My native language is a dialect of the lingua franca of the late 20th and early 21st centuries. And I live in a culture that is notorious for being adamantly monolingual. But I thought I had some understanding of the issues of mapping names in a way friendly for internationalization.
It seems pretty clear cut when you read the wiki. Put the local name, in the local language, as the value for the “name” tag. You may also put it in the “name:<lg>” tag value too.
To be clear, I am not worrying about the legal name, short name, international name, alternate name, or other various names for a place. Just “the common default name” to put in the “name” tag.
I make paper maps for myself and if traveling like to have both the local name as I will find on signs and the name in English, if available, both rendered. For example:
I may not be able to read the local language but I can compare the glyphs on my map with the glyphs on a sign to see I am entering a specific village. And if an English name exists, even if only (automatic) transliteration, I will have something to verbalize.
But my attempt to produce a map of a trekking destination in Nepal showed that it is not that simple.
First, the local mappers in Kathmandu and apparently throughout Nepal decided to put “Romanized” versions of their names in the name tag. I am not sure what “Romanized” means in this context as they did not specify what phonetics might be used when “Romanizing”. The current tagging of Kathmandu breaks Internationalization:
Please, please, don’t do this. It is specifically discouraged in the wiki. If a transliteration is needed, it can be done automatically by the data consumer. The tagging should be:
Second, even if the “name:<lg>” value is set for the local language but the “name” value does not match how can a renderer determine what the local language is to use for the area? So far the solutions are ad hoc. I have seen suggestions that this has been solved by the OSM DE people. But when I look at the tool kit I see the problem it solves is transliterating a local language if the tag for the desired language does not exist. That is a good and useful thing to do but it is not the problem I am worried about.
Another suggestion is to follow the lead of SomeoneElse who has produced maps with Welsh and Scots Gaelic names in areas where those languages are dominant. This is closer to what I am looking for.
But both the German automatic transliteration and SomeoneElse’s implementations reveal that they use internally coded polylines to define areas where a language is used. In effect they are implementing an additional geographic database to help interpret the OSM geographic database. This seems terribly wrong.
Adding language boundaries to OSM has been discussed and there are issues. So it is unlikely that it will be agreed upon.
One of the issues is that there are places that share a boundary with many localities with many languages. For example, the coast line of the Mediterranean Sea is shared with many countries where many languages are used. What name should be used for that feature? The English one I used? Probably not.

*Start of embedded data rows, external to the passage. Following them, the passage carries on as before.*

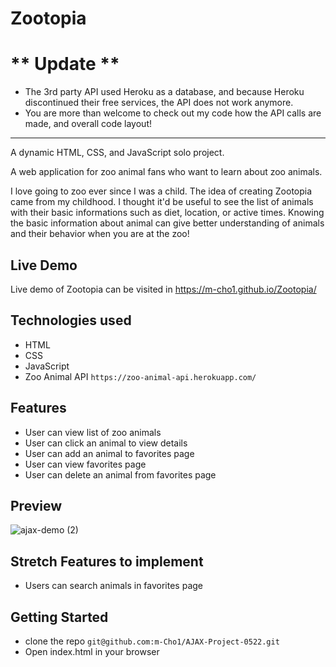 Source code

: # Zootopia

# ** Update **
  * The 3rd party API used Heroku as a database, and because Heroku discontinued their free services, the API does not work anymore.
  * You are more than welcome to check out my code how the API calls are made, and overall code layout!
  <hr>

A dynamic HTML, CSS, and JavaScript solo project.

A web application for zoo animal fans who want to learn about zoo animals.

I love going to zoo ever since I was a child. The idea of creating Zootopia came from my childhood. I thought it'd be useful to see the list of animals with their basic informations such as diet, location, or active times. Knowing the basic information about animal can give better understanding of animals and their behavior when you are at the zoo!

## Live Demo
Live demo of Zootopia can be visited in https://m-cho1.github.io/Zootopia/

## Technologies used
* HTML
* CSS
* JavaScript
 * Zoo Animal API ``https://zoo-animal-api.herokuapp.com/``

## Features
* User can view list of zoo animals
* User can click an animal to view details
* User can add an animal to favorites page
* User can view favorites page
* User can delete an animal from favorites page

## Preview
![ajax-demo (2)](https://user-images.githubusercontent.com/96744088/184449844-b1c5718c-9b1a-48c4-9e75-8dd6a9fd6796.gif)

## Stretch Features to implement
* Users can search animals in favorites page

## Getting Started
* clone the repo ``git@github.com:m-Cho1/AJAX-Project-0522.git``
* Open index.html in your browser
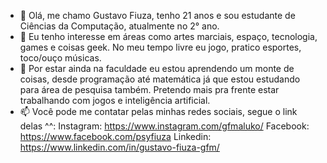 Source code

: - 👋 Olá, me chamo Gustavo Fiuza, tenho 21 anos e sou estudante de Ciências da Computação, atualmente no 2° ano.
- 👀 Eu tenho interesse em áreas como artes marciais, espaço, tecnologia, games e coisas geek. No meu tempo livre eu jogo, pratico esportes, toco/ouço músicas.
- 🌱 Por estar ainda na faculdade eu estou aprendendo um monte de coisas, desde programação até matemática já que estou estudando para área de pesquisa também.
Pretendo mais pra frente estar trabalhando com jogos e inteligência artificial.
- 📫 Você pode me contatar pelas minhas redes sociais, segue o link delas ^^:
Instagram: https://www.instagram.com/gfmaluko/
Facebook: https://www.facebook.com/psyfiuza
Linkedin: https://www.linkedin.com/in/gustavo-fiuza-gfm/
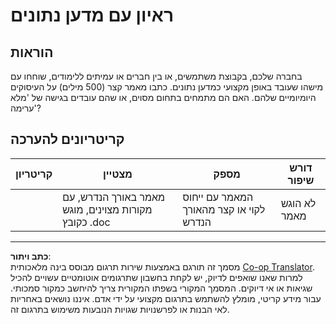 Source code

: <!--
CO_OP_TRANSLATOR_METADATA:
{
  "original_hash": "70d65aeddc06170bc1aed5b27805f930",
  "translation_date": "2025-09-05T19:37:26+00:00",
  "source_file": "1-Introduction/4-techniques-of-ML/assignment.md",
  "language_code": "he"
}
-->
# ראיון עם מדען נתונים

## הוראות

בחברה שלכם, בקבוצת משתמשים, או בין חברים או עמיתים ללימודים, שוחחו עם מישהו שעובד באופן מקצועי כמדען נתונים. כתבו מאמר קצר (500 מילים) על העיסוקים היומיומיים שלהם. האם הם מתמחים בתחום מסוים, או שהם עובדים בגישה של 'מלא ערימה'?

## קריטריונים להערכה

| קריטריון | מצטיין                                                                                 | מספק                                                           | דורש שיפור            |
| --------- | -------------------------------------------------------------------------------------- | -------------------------------------------------------------- | --------------------- |
|           | מאמר באורך הנדרש, עם מקורות מצוינים, מוגש כקובץ .doc                                  | המאמר עם ייחוס לקוי או קצר מהאורך הנדרש                       | לא הוגש מאמר          |

---

**כתב ויתור**:  
מסמך זה תורגם באמצעות שירות תרגום מבוסס בינה מלאכותית [Co-op Translator](https://github.com/Azure/co-op-translator). למרות שאנו שואפים לדיוק, יש לקחת בחשבון שתרגומים אוטומטיים עשויים להכיל שגיאות או אי דיוקים. המסמך המקורי בשפתו המקורית צריך להיחשב כמקור סמכותי. עבור מידע קריטי, מומלץ להשתמש בתרגום מקצועי על ידי אדם. איננו נושאים באחריות לאי הבנות או לפרשנויות שגויות הנובעות משימוש בתרגום זה. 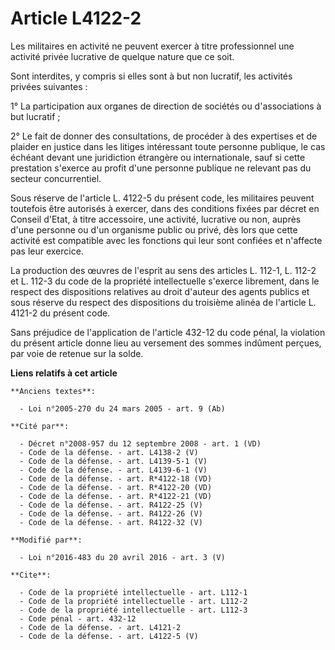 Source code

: # Article L4122-2

Les militaires en activité ne peuvent exercer à titre professionnel une activité privée lucrative de quelque nature que ce
soit. 

Sont interdites, y compris si elles sont à but non lucratif, les activités privées suivantes : 

1° La participation aux organes de direction de sociétés ou d'associations à but lucratif ; 

2° Le fait de donner des consultations, de procéder à des expertises et de plaider en justice dans les litiges intéressant
toute personne publique, le cas échéant devant une juridiction étrangère ou internationale, sauf si cette prestation s'exerce
au profit d'une personne publique ne relevant pas du secteur concurrentiel. 

Sous réserve de l'article L. 4122-5 du présent code, les militaires peuvent toutefois être autorisés à exercer, dans des
conditions fixées par décret en Conseil d'Etat, à titre accessoire, une activité, lucrative ou non, auprès d'une personne ou
d'un organisme public ou privé, dès lors que cette activité est compatible avec les fonctions qui leur sont confiées et
n'affecte pas leur exercice. 

La production des œuvres de l'esprit au sens des articles L. 112-1, L. 112-2 et L. 112-3 du code de la propriété
intellectuelle s'exerce librement, dans le respect des dispositions relatives au droit d'auteur des agents publics et sous
réserve du respect des dispositions du troisième alinéa de l'article L. 4121-2 du présent code. 

Sans préjudice de l'application de l'article 432-12 du code pénal, la violation du présent article donne lieu au versement
des sommes indûment perçues, par voie de retenue sur la solde.

**Liens relatifs à cet article**

	**Anciens textes**:

	  - Loi n°2005-270 du 24 mars 2005 - art. 9 (Ab)

	**Cité par**:

	  - Décret n°2008-957 du 12 septembre 2008 - art. 1 (VD)
	  - Code de la défense. - art. L4138-2 (V)
	  - Code de la défense. - art. L4139-5-1 (V)
	  - Code de la défense. - art. L4139-6-1 (V)
	  - Code de la défense. - art. R*4122-18 (VD)
	  - Code de la défense. - art. R*4122-20 (VD)
	  - Code de la défense. - art. R*4122-21 (VD)
	  - Code de la défense. - art. R4122-25 (V)
	  - Code de la défense. - art. R4122-26 (V)
	  - Code de la défense. - art. R4122-32 (V)

	**Modifié par**:

	  - Loi n°2016-483 du 20 avril 2016 - art. 3 (V)

	**Cite**:

	  - Code de la propriété intellectuelle - art. L112-1
	  - Code de la propriété intellectuelle - art. L112-2
	  - Code de la propriété intellectuelle - art. L112-3
	  - Code pénal - art. 432-12
	  - Code de la défense. - art. L4121-2
	  - Code de la défense. - art. L4122-5 (V)
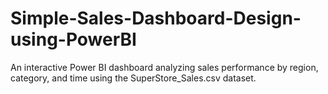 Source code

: # Simple-Sales-Dashboard-Design-using-PowerBI
An interactive Power BI dashboard analyzing sales performance by region, category, and time using the SuperStore_Sales.csv dataset.
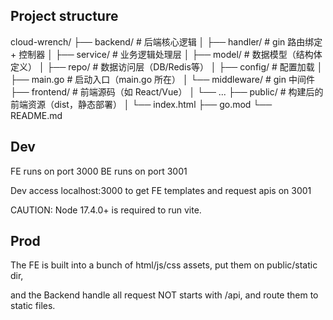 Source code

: 
## Project structure
cloud-wrench/
├── backend/              # 后端核心逻辑
│   ├── handler/          # gin 路由绑定 + 控制器
│   ├── service/          # 业务逻辑处理层
│   ├── model/            # 数据模型（结构体定义）
│   ├── repo/             # 数据访问层（DB/Redis等）
│   ├── config/           # 配置加载
│   ├── main.go           # 启动入口（main.go 所在）
│   └── middleware/       # gin 中间件
├── frontend/             # 前端源码（如 React/Vue）
│   └── ...
├── public/               # 构建后的前端资源（dist，静态部署）
│   └── index.html
├── go.mod
└── README.md


## Dev

FE runs on port 3000
BE runs on port 3001

Dev access localhost:3000 to get FE templates and request apis on 3001

CAUTION: Node 17.4.0+ is required to run vite.

## Prod

The FE is built into a bunch of html/js/css assets, put them on public/static dir,

and the Backend handle all request NOT starts with /api, and route them to static files.
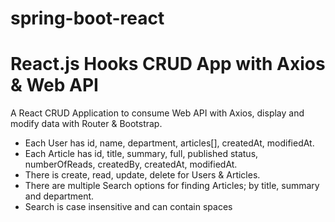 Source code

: # spring-boot-react
# React.js Hooks CRUD App with Axios & Web API

A React CRUD Application to consume Web API with Axios, display and modify data with Router & Bootstrap.

- Each User has id, name, department, articles[], createdAt, modifiedAt.
- Each Article has id, title, summary, full, published status, numberOfReads, createdBy, createdAt, modifiedAt.
- There is create, read, update, delete for Users & Articles.
- There are multiple Search options for finding Articles; by title, summary and department.
- Search is case insensitive and can contain spaces
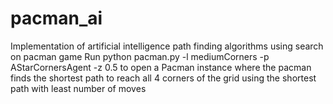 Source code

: # pacman_ai
Implementation of artificial intelligence path finding algorithms using search on pacman game
Run 
      python pacman.py -l mediumCorners -p AStarCornersAgent -z 0.5 
to open a Pacman instance where the pacman finds the shortest path to reach all 
4 corners of the grid using the shortest path with least number of moves
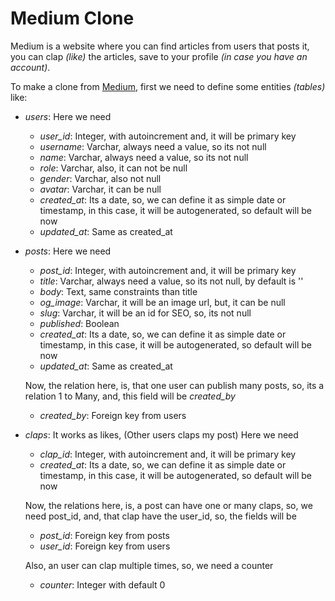 # Medium Clone

Medium is a website where you can find articles from users that posts it, you can clap _(like)_ the articles, save to your profile _(in case you have an account)_.

To make a clone from [Medium](https://medium.com/), first we need to define some entities _(tables)_ like:

- _users_: Here we need

  - _user_id_: Integer, with autoincrement and, it will be primary key
  - _username_: Varchar, always need a value, so its not null
  - _name_: Varchar, always need a value, so its not null
  - _role_: Varchar, also, it can not be null
  - _gender_: Varchar, also not null
  - _avatar_: Varchar, it can be null
  - _created_at_: Its a date, so, we can define it as simple date or timestamp, in this case, it will be autogenerated, so default will be now
  - _updated_at_: Same as created_at

- _posts_: Here we need

  - _post_id_: Integer, with autoincrement and, it will be primary key
  - _title_: Varchar, always need a value, so its not null, by default is ''
  - _body_: Text, same constraints than title
  - _og_image_: Varchar, it will be an image url, but, it can be null
  - _slug_: Varchar, it will be an id for SEO, so, its not null
  - _published_: Boolean
  - _created_at_: Its a date, so, we can define it as simple date or timestamp, in this case, it will be autogenerated, so default will be now
  - _updated_at_: Same as created_at

  Now, the relation here, is, that one user can publish many posts, so, its a relation 1 to Many, and, this field will be _created_by_

  - _created_by_: Foreign key from users

- _claps_: It works as likes, (Other users claps my post) Here we need

  - _clap_id_: Integer, with autoincrement and, it will be primary key
  - _created_at_: Its a date, so, we can define it as simple date or timestamp, in this case, it will be autogenerated, so default will be now

  Now, the relations here, is, a post can have one or many claps, so, we need post_id, and, that clap have the user_id, so, the fields will be

  - _post_id_: Foreign key from posts
  - _user_id_: Foreign key from users

  Also, an user can clap multiple times, so, we need a counter

  - _counter_: Integer with default 0
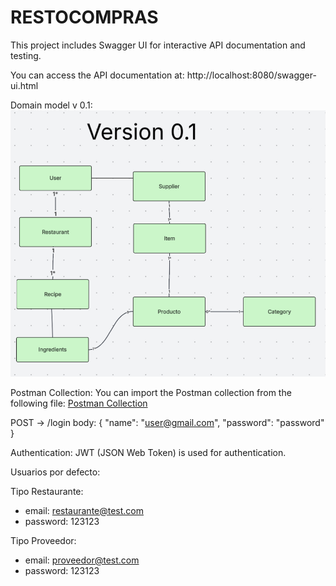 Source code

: # RESTOCOMPRAS

This project includes Swagger UI for interactive API documentation and testing.

You can access the API documentation at: http://localhost:8080/swagger-ui.html

Domain model v 0.1:
![Domain Model](/docs/domain_version_0.1.jpg)

Postman Collection:
You can import the Postman collection from the following
file: [Postman Collection](docs/restocompras.postman_collection.json)

POST -> /login
body:
{
"name": "user@gmail.com",
"password": "password"
}

Authentication:
JWT (JSON Web Token) is used for authentication.

Usuarios por defecto:

Tipo Restaurante:

- email: restaurante@test.com
- password: 123123

Tipo Proveedor:

- email: proveedor@test.com
- password: 123123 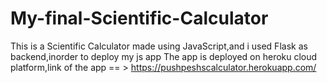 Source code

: # My-final-Scientific-Calculator
This is a Scientific Calculator made using JavaScript,and i used Flask as backend,inorder to deploy my js app The app is deployed on heroku cloud platform,link of the app == >
https://pushpeshscalculator.herokuapp.com/
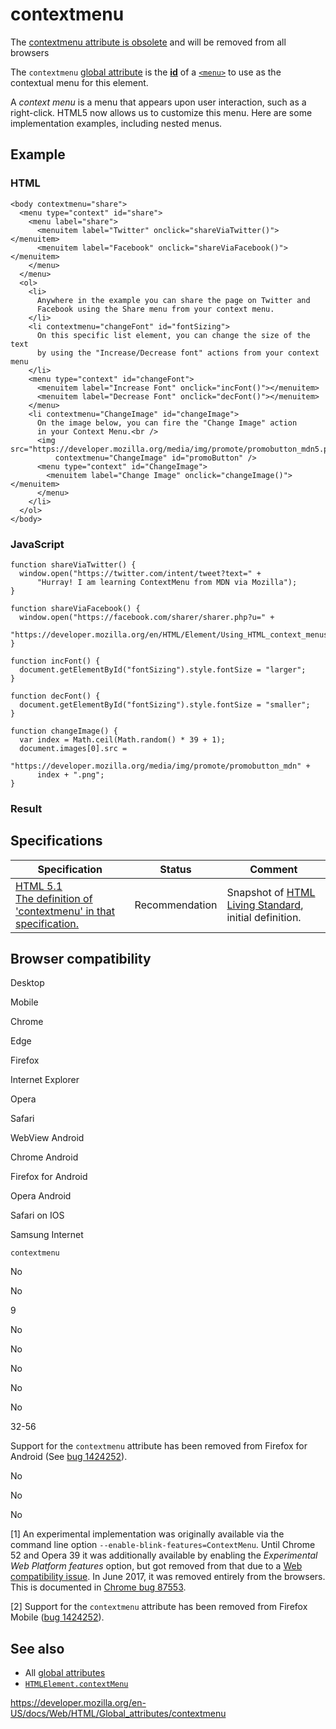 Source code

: contextmenu
===========

The [contextmenu attribute is obsolete](https://html.spec.whatwg.org/multipage/obsolete.html#attr-contextmenu) and will be removed from all browsers

The `contextmenu` [global attribute](../global_attributes) is the [**id**](id) of a [`<menu>`](../element/menu) to use as the contextual menu for this element.

A *context menu* is a menu that appears upon user interaction, such as a right-click. HTML5 now allows us to customize this menu. Here are some implementation examples, including nested menus.

Example
-------

### HTML

    <body contextmenu="share">
      <menu type="context" id="share">
        <menu label="share">
          <menuitem label="Twitter" onclick="shareViaTwitter()"></menuitem>
          <menuitem label="Facebook" onclick="shareViaFacebook()"></menuitem>
        </menu>
      </menu>
      <ol>
        <li>
          Anywhere in the example you can share the page on Twitter and
          Facebook using the Share menu from your context menu.
        </li>
        <li contextmenu="changeFont" id="fontSizing">
          On this specific list element, you can change the size of the text
          by using the "Increase/Decrease font" actions from your context menu
        </li>
        <menu type="context" id="changeFont">
          <menuitem label="Increase Font" onclick="incFont()"></menuitem>
          <menuitem label="Decrease Font" onclick="decFont()"></menuitem>
        </menu>
        <li contextmenu="ChangeImage" id="changeImage">
          On the image below, you can fire the "Change Image" action
          in your Context Menu.<br />
          <img src="https://developer.mozilla.org/media/img/promote/promobutton_mdn5.png"
              contextmenu="ChangeImage" id="promoButton" />
          <menu type="context" id="ChangeImage">
            <menuitem label="Change Image" onclick="changeImage()"></menuitem>
          </menu>
        </li>
      </ol>
    </body>

### JavaScript

    function shareViaTwitter() {
      window.open("https://twitter.com/intent/tweet?text=" +
          "Hurray! I am learning ContextMenu from MDN via Mozilla");
    }

    function shareViaFacebook() {
      window.open("https://facebook.com/sharer/sharer.php?u=" +
          "https://developer.mozilla.org/en/HTML/Element/Using_HTML_context_menus");
    }

    function incFont() {
      document.getElementById("fontSizing").style.fontSize = "larger";
    }

    function decFont() {
      document.getElementById("fontSizing").style.fontSize = "smaller";
    }

    function changeImage() {
      var index = Math.ceil(Math.random() * 39 + 1);
      document.images[0].src =
          "https://developer.mozilla.org/media/img/promote/promobutton_mdn" +
          index + ".png";
    }

### Result

Specifications
--------------

<table><thead><tr class="header"><th>Specification</th><th>Status</th><th>Comment</th></tr></thead><tbody><tr class="odd"><td><a href="https://www.w3.org/TR/html51/interactive-elements.html#context-menus">HTML 5.1<br />
<span class="small">The definition of 'contextmenu' in that specification.</span></a></td><td><span class="spec-rec">Recommendation</span></td><td>Snapshot of <a href="https://html.spec.whatwg.org/multipage/">HTML Living Standard</a>, initial definition.</td></tr></tbody></table>

Browser compatibility
---------------------

Desktop

Mobile

Chrome

Edge

Firefox

Internet Explorer

Opera

Safari

WebView Android

Chrome Android

Firefox for Android

Opera Android

Safari on IOS

Samsung Internet

`contextmenu`

No

No

9

No

No

No

No

No

32-56

Support for the `contextmenu` attribute has been removed from Firefox for Android (See [bug 1424252](https://bugzil.la/1424252)).

No

No

No

\[1\] An experimental implementation was originally available via the command line option `--enable-blink-features=ContextMenu`. Until Chrome 52 and Opera 39 it was additionally available by enabling the *Experimental Web Platform features* option, but got removed from that due to a [Web compatibility issue](https://bugs.chromium.org/p/chromium/issues/detail?id=412945). In June 2017, it was removed entirely from the browsers. This is documented in [Chrome bug 87553](https://bugs.chromium.org/p/chromium/issues/detail?id=87553).

\[2\] Support for the `contextmenu` attribute has been removed from Firefox Mobile ([bug 1424252](https://bugzilla.mozilla.org/show_bug.cgi?id=1424252)).

See also
--------

-   All [global attributes](../global_attributes)
-   [`HTMLElement.contextMenu`](https://developer.mozilla.org/en-US/docs/Web/API/HTMLElement/contextMenu)

<a href="https://developer.mozilla.org/en-US/docs/Web/HTML/Global_attributes/contextmenu" class="_attribution-link">https://developer.mozilla.org/en-US/docs/Web/HTML/Global_attributes/contextmenu</a>
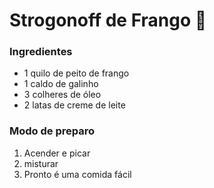 # Strogonoff de Frango :chicken:

### Ingredientes

- 1 quilo de peito de frango
- 1 caldo de galinho
- 3 colheres de óleo 
- 2 latas de creme de leite



### Modo de preparo

1.  Acender e picar
2. misturar
3. Pronto é uma comida fácil





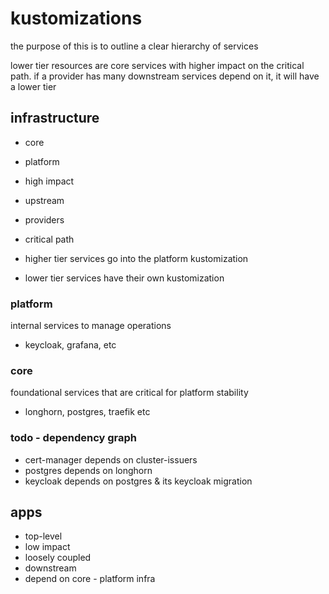 # kustomizations

the purpose of this is to outline a clear hierarchy of services

lower tier resources are core services with higher impact on the critical path. if a provider has many downstream services depend on it, it will have a lower tier

## infrastructure

- core
- platform
- high impact
- upstream
- providers
- critical path

- higher tier services go into the platform kustomization
- lower tier services have their own kustomization

### platform

internal services to manage operations

- keycloak, grafana, etc

### core

foundational services that are critical for platform stability

- longhorn, postgres, traefik etc

### todo - dependency graph

- cert-manager depends on cluster-issuers
- postgres depends on longhorn
- keycloak depends on postgres & its keycloak migration

## apps

- top-level
- low impact
- loosely coupled
- downstream
- depend on core - platform infra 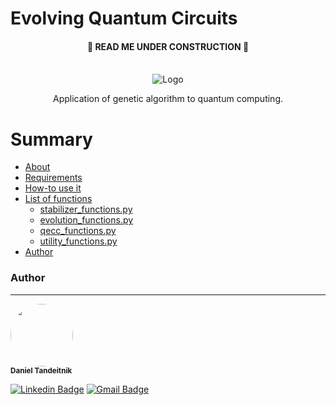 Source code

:# Evolving Quantum Circuits

 <h4 align="center"> 
	🚧  READ ME UNDER CONSTRUCTION  🚧
</h4>

<!-- PROJECT LOGO -->
<br />
<div align="center">
  <img src="https://i.imgur.com/jayntLl.jpg" alt="Logo">
  

  <p align="center">
    Application of genetic algorithm to quantum computing.
    <br />
  </p>
</div>

Summary
=================
<!--ts-->
   * [About](#About)
   * [Requirements](#requirements)
   * [How-to use it](#how_to)
   * [List of functions](#func_list)
      * [stabilizer_functions.py](#stab_func)
      * [evolution_functions.py](#evo_func)
      * [qecc_functions.py](#rqecc_func)
      * [utility_functions.py](#ut_func)
   * [Author](#author)

<!--te-->

### Author
---

 <img style="border-radius: 50%;" src="https://i.imgur.com/rGsWaNH.jpg" width="100px;" alt=""/>
 <br />
 <sub><b>Daniel Tandeitnik</b></sub></a>


[![Linkedin Badge](https://img.shields.io/badge/-Daniel_Tandeitnik-blue?style=flat-square&logo=Linkedin&logoColor=white&link=https://www.linkedin.com/in/tandeitnik/)](https://www.linkedin.com/in/tandeitnik/) [![Gmail Badge](https://img.shields.io/badge/-tandeitnik@gmail.com-c14438?style=flat-square&logo=Gmail&logoColor=white&link=mailto:tandeitnik@gmail.com)](mailto:tandeitnik@gmail.com)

Looking at it from the point of a simple data consumer it seems the following rules would go a long ways to improving how OSM derived maps can be presented:
- If the feature has a name in only one language, then put that value in for the “name” tag.
- Strongly encourage mappers to also put that value in the “name:<lg>” tag where “<lg>” is the code for the local language. This will allow data consumers to identify the language used in the “name” tag.
- If more than one “name:<lg>” tag is present, one of them must match the value of the “name” tag. This allows identification of the language of the “name” tag.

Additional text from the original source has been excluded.